Joseph Helmutt Burgstaller.

Joseph Helmutt Burgstaller was born December 1st, 1920 in the early morning to Bethanee and Hugo Burgstaller. It was a cold morning and Hugo had been in the fields. His wife had been in labor since noon the previous day and none of the chores had been done. When he returned Bethanee had been holding a swaddled baby to her breast and een smiling happily. They named the baby Joseph.

Joseph was an incredibly clever child. Always demanding something to occupy his hands and mind; And in the devastated country of post WW1 Germany there was no lack of chores for the young boy to do. At the early age of 9 months he began to walk.

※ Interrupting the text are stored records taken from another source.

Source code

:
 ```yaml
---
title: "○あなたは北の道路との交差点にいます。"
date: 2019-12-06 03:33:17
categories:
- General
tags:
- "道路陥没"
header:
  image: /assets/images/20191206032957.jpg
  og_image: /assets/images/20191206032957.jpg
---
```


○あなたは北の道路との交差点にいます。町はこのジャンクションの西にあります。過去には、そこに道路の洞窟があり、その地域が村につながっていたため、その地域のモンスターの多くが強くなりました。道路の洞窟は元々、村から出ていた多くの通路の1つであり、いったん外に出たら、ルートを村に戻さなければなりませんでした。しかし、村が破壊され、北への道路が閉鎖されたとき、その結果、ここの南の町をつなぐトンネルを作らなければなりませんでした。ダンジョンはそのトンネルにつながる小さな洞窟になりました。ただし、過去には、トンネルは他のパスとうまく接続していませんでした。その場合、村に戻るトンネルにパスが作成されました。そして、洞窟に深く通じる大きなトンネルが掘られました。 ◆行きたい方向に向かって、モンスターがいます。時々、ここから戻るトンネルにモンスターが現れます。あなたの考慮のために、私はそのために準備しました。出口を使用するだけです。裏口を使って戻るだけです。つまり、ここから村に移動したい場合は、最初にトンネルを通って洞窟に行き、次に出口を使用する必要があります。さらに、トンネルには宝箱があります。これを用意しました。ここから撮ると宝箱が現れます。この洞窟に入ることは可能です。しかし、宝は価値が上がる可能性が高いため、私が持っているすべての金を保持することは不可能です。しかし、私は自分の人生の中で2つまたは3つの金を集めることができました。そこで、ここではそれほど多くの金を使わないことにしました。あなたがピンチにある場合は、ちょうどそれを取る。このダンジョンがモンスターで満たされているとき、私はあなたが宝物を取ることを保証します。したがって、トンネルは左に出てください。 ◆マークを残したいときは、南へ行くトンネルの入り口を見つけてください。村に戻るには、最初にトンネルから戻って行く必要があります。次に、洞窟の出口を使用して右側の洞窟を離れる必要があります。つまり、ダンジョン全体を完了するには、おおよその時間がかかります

His mother taught him to read and write, but soon he was borrowing books and teaching her. His father praised him often.

During the day he worked on the farm lifting heavy barrels of hay and food onto his shoulders, he pulled the plows alongside the oxen. His body grew as strong as his mind and while his frame was slender there was no question to the strength the boy possessed. He was 13 in the year 1933 when his mother got sick. Despite all his strength and intelligence Joseph wasn't able to help her suffering. She wheezed and coughed and cried. The doctors came and bleed her, they gave her tonics and tablets and powders. Once he listened to her hear beat in her chest. He couldn't hear it over the rattle of her lings. It wasn't long since he had first noticed her suffering that she passed in the night. It was slow and painful the doctors named the sickness typhus and there was nothing that could have been done. They buried her in the church yard close to the city of Struttgard in a grave that Joseph had dug himself.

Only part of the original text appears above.